Applying the Closed Range Theorem, we find that $ \text{Range} \left( T^{*} - \overline{\lambda} I \right) $ is also closed in $ \mathcal{H} $. By Claim $ 1 $, we therefore conclude that $ \text{Range} \left( T^{*} - \overline{\lambda} I \right) = \mathcal{H} $. $ \quad \spadesuit $
As $ \lambda \in {\sigma_{B(\mathcal{H})}}(T) $, we have $ \overline{\lambda} \in {\sigma_{B(\mathcal{H})}}(T^{*}) $. Then as $ T^{*} - \overline{\lambda} I $ is surjective (by Claim $ 2 $), it follows from the Bounded Inverse Theorem that $ T^{*} - \overline{\lambda} I $ cannot be injective. Therefore, $ \overline{\lambda} $ is an eigenvalue of $ T^{*} $.
Working backwards now, let $ \lambda \in \mathbb{C} $. If $ \lambda $ is an approximate eigenvalue of $ T $, then by Problem $ 1 $, we have $ \lambda \in {\sigma_{B(\mathcal{H})}}(T) $. If $ \overline{\lambda} $ is an eigenvalue of $ T^{*} $, then $ \overline{\lambda} \in {\sigma_{B(\mathcal{H})}}(T^{*}) $, which implies that $ \lambda \in {\sigma_{B(\mathcal{H})}}(T) $.
Conclusion: Let $ \mathcal{H} $ be a Hilbert space and $ T \in B(\mathcal{H}) $. Then $ \lambda \in {\sigma_{B(\mathcal{H})}}(T) $ if and only if $ \lambda $ is an approximate eigenvalue of $ T $ or $ \overline{\lambda} $ is an eigenvalue of $ T^{*} $.

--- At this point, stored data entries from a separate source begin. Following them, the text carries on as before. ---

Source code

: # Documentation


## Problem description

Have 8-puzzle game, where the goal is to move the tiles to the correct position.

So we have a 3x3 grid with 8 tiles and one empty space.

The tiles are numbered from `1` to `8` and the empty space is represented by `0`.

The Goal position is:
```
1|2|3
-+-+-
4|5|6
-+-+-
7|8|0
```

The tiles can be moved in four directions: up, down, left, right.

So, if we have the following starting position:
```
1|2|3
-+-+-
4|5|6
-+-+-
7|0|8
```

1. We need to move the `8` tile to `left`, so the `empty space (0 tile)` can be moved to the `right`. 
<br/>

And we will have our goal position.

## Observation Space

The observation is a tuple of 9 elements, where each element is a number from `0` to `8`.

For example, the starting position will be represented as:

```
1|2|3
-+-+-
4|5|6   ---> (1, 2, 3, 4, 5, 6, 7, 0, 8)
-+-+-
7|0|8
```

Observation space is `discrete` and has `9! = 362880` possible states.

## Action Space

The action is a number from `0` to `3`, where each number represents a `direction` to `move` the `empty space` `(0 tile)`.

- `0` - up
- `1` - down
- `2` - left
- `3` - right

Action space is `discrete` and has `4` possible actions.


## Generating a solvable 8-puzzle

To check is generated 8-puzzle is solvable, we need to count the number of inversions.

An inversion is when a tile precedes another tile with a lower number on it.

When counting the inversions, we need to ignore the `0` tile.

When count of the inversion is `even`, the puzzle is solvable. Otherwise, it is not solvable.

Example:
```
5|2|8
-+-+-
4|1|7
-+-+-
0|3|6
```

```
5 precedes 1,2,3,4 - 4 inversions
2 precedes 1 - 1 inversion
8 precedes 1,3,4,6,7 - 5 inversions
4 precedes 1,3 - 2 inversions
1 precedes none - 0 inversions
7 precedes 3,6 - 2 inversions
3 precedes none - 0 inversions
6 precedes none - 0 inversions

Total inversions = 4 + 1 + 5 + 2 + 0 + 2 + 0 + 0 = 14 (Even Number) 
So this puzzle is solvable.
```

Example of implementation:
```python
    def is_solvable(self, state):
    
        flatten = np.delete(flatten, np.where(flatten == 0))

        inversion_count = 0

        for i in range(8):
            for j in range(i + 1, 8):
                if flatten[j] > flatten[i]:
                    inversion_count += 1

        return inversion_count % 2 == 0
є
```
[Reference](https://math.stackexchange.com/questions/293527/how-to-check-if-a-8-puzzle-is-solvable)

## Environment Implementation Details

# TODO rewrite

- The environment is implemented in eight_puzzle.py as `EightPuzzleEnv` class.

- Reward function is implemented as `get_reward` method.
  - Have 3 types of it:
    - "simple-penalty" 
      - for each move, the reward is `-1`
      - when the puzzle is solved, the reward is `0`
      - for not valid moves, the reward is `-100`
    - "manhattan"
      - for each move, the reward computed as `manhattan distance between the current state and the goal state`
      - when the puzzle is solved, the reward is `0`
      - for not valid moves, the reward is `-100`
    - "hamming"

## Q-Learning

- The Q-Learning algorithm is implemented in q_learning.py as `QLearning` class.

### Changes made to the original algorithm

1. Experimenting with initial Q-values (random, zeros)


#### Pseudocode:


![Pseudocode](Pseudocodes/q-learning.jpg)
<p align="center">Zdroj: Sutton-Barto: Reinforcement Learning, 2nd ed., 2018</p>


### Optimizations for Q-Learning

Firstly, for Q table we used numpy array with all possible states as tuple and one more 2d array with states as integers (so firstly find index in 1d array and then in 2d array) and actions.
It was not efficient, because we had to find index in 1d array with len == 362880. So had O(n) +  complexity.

If something is non-invertible, there's two (non-disjoint) possibilities: it fails to be injective, or it fails to be surjective. In finite dimension, these are the same, but in infinite-dimensional spaces, weird things can happen.
If it fails to be injective, there's $x \ne y$ such that $(T - \lambda I)(x) = (T - \lambda I)(y)$. So $(T - \lambda I)(x - y) = 0$, implying $T(x - y) = \lambda (x - y)$, showing that $\lambda$ is an eigenvalue.

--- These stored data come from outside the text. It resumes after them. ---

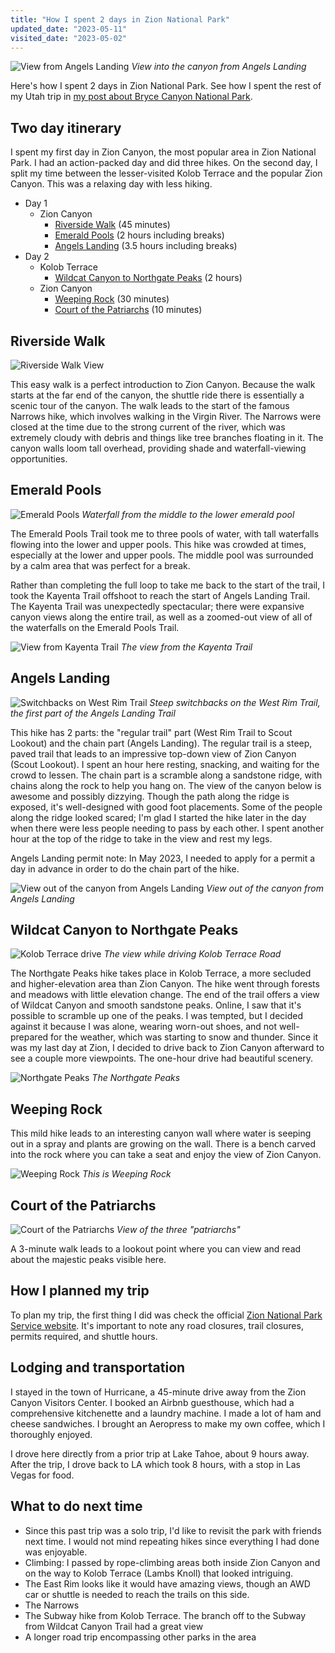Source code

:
 ```yaml
---
title: "How I spent 2 days in Zion National Park"
updated_date: "2023-05-11"
visited_date: "2023-05-02"
---
```


![View from Angels Landing](/images/2-days-in-zion/zion_angels_landing_canyon_end-optimized.jpg)
_View into the canyon from Angels Landing_

Here's how I spent 2 days in Zion National Park. See how I spent the rest of my Utah trip in [my post about Bryce Canyon National Park](/posts/1-day-in-bryce).

## Two day itinerary

I spent my first day in Zion Canyon, the most popular area in Zion National Park. I had an action-packed day and did three hikes. On the second day, I split my time between the lesser-visited Kolob Terrace and the popular Zion Canyon. This was a relaxing day with less hiking.

- Day 1
  - Zion Canyon
    - [Riverside Walk](#riverside-walk) (45 minutes)
    - [Emerald Pools](#emerald-pools) (2 hours including breaks)
    - [Angels Landing](#angels-landing) (3.5 hours including breaks)
- Day 2
  - Kolob Terrace
    - [Wildcat Canyon to Northgate Peaks](#wildcat-canyon-to-northgate-peaks) (2 hours)
  - Zion Canyon
    - [Weeping Rock](#weeping-rock) (30 minutes)
    - [Court of the Patriarchs](#court-of-the-patriarchs) (10 minutes)

## Riverside Walk

![Riverside Walk View](/images/2-days-in-zion/zion_riverside-optimized.jpg)

This easy walk is a perfect introduction to Zion Canyon. Because the walk starts at the far end of the canyon, the shuttle ride there is essentially a scenic tour of the canyon. The walk leads to the start of the famous Narrows hike, which involves walking in the Virgin River. The Narrows were closed at the time due to the strong current of the river, which was extremely cloudy with debris and things like tree branches floating in it.
The canyon walls loom tall overhead, providing shade and waterfall-viewing opportunities.

## Emerald Pools

![Emerald Pools](/images/2-days-in-zion/zion_emerald_pools_underneath-optimized.jpg)
_Waterfall from the middle to the lower emerald pool_

The Emerald Pools Trail took me to three pools of water, with tall waterfalls flowing into the lower and upper pools. This hike was crowded at times, especially at the lower and upper pools. The middle pool was surrounded by a calm area that was perfect for a break.

Rather than completing the full loop to take me back to the start of the trail, I took the Kayenta Trail offshoot to reach the start of Angels Landing Trail. The Kayenta Trail was unexpectedly spectacular; there were expansive canyon views along the entire trail, as well as a zoomed-out view of all of the waterfalls on the Emerald Pools Trail.

![View from Kayenta Trail](/images/2-days-in-zion/zion_kayenta-optimized.jpg)
_The view from the Kayenta Trail_

## Angels Landing

![Switchbacks on West Rim Trail](/images/2-days-in-zion/zion_switchbacks-optimized.jpg)
_Steep switchbacks on the West Rim Trail, the first part of the Angels Landing Trail_

This hike has 2 parts: the "regular trail" part (West Rim Trail to Scout Lookout) and the chain part (Angels Landing). The regular trail is a steep, paved trail that leads to an impressive top-down view of Zion Canyon (Scout Lookout). I spent an hour here resting, snacking, and waiting for the crowd to lessen. The chain part is a scramble along a sandstone ridge, with chains along the rock to help you hang on. The view of the canyon below is awesome and possibly dizzying. Though the path along the ridge is exposed, it's well-designed with good foot placements. Some of the people along the ridge looked scared; I'm glad I started the hike later in the day when there were less people needing to pass by each other. I spent another hour at the top of the ridge to take in the view and rest my legs.

Angels Landing permit note: In May 2023, I needed to apply for a permit a day in advance in order to do the chain part of the hike.

![View out of the canyon from Angels Landing](/images/2-days-in-zion/zion_angelslandingview-optimized.jpg)
_View out of the canyon from Angels Landing_

## Wildcat Canyon to Northgate Peaks

![Kolob Terrace drive](/images/2-days-in-zion/zion_kolob_terrace-optimized.jpg)
_The view while driving Kolob Terrace Road_

The Northgate Peaks hike takes place in Kolob Terrace, a more secluded and higher-elevation area than Zion Canyon. The hike went through forests and meadows with little elevation change. The end of the trail offers a view of Wildcat Canyon and smooth sandstone peaks. Online, I saw that it's possible to scramble up one of the peaks. I was tempted, but I decided against it because I was alone, wearing worn-out shoes, and not well-prepared for the weather, which was starting to snow and thunder. Since it was my last day at Zion, I decided to drive back to Zion Canyon afterward to see a couple more viewpoints. The one-hour drive had beautiful scenery.

![Northgate Peaks](/images/2-days-in-zion/zion_northgate_peaks-optimized.jpg)
_The Northgate Peaks_

## Weeping Rock

This mild hike leads to an interesting canyon wall where water is seeping out in a spray and plants are growing on the wall. There is a bench carved into the rock where you can take a seat and enjoy the view of Zion Canyon.

![Weeping Rock](/images/2-days-in-zion/zion_weeping_rock-optimized.jpg)
_This is Weeping Rock_

## Court of the Patriarchs

![Court of the Patriarchs](/images/2-days-in-zion/zion_court-optimized.jpg)
_View of the three "patriarchs"_

A 3-minute walk leads to a lookout point where you can view and read about the majestic peaks visible here.

## How I planned my trip

To plan my trip, the first thing I did was check the official [Zion National Park Service website](https://www.nps.gov/zion/index.htm). It's important to note any road closures, trail closures, permits required, and shuttle hours.

## Lodging and transportation

I stayed in the town of Hurricane, a 45-minute drive away from the Zion Canyon Visitors Center. I booked an Airbnb guesthouse, which had a comprehensive kitchenette and a laundry machine. I made a lot of ham and cheese sandwiches. I brought an Aeropress to make my own coffee, which I thoroughly enjoyed.

I drove here directly from a prior trip at Lake Tahoe, about 9 hours away. After the trip, I drove back to LA which took 8 hours, with a stop in Las Vegas for food.

## What to do next time

- Since this past trip was a solo trip, I'd like to revisit the park with friends next time. I would not mind repeating hikes since everything I had done was enjoyable.
- Climbing: I passed by rope-climbing areas both inside Zion Canyon and on the way to Kolob Terrace (Lambs Knoll) that looked intriguing.
- The East Rim looks like it would have amazing views, though an AWD car or shuttle is needed to reach the trails on this side.
- The Narrows
- The Subway hike from Kolob Terrace. The branch off to the Subway from Wildcat Canyon Trail had a great view
- A longer road trip encompassing other parks in the area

But if it fails to be surjective, then we can't do that kind of thing. For example, let $T$ be the "right shift" operator, where sequences are padded on the left with zeroes. Clearly $T - 0I$ has no inverse, but that doesn't mean $0$ is an eigenvalue.
EDIT: After getting some sleep, fixed stupid mistake.
Best Answer
So we assume that the range of $A-\lambda I$ is dense, and we can assume that $\lambda$ is not an eigenvalue (since otherwise the result is trivial). But then $A-\lambda I$ has trivial kernel, and it is not invertible -- because $\lambda\in\sigma(A)$ --, so we conclude that $A-\lambda I$ is not bounded below; this is exactly what you are looking for.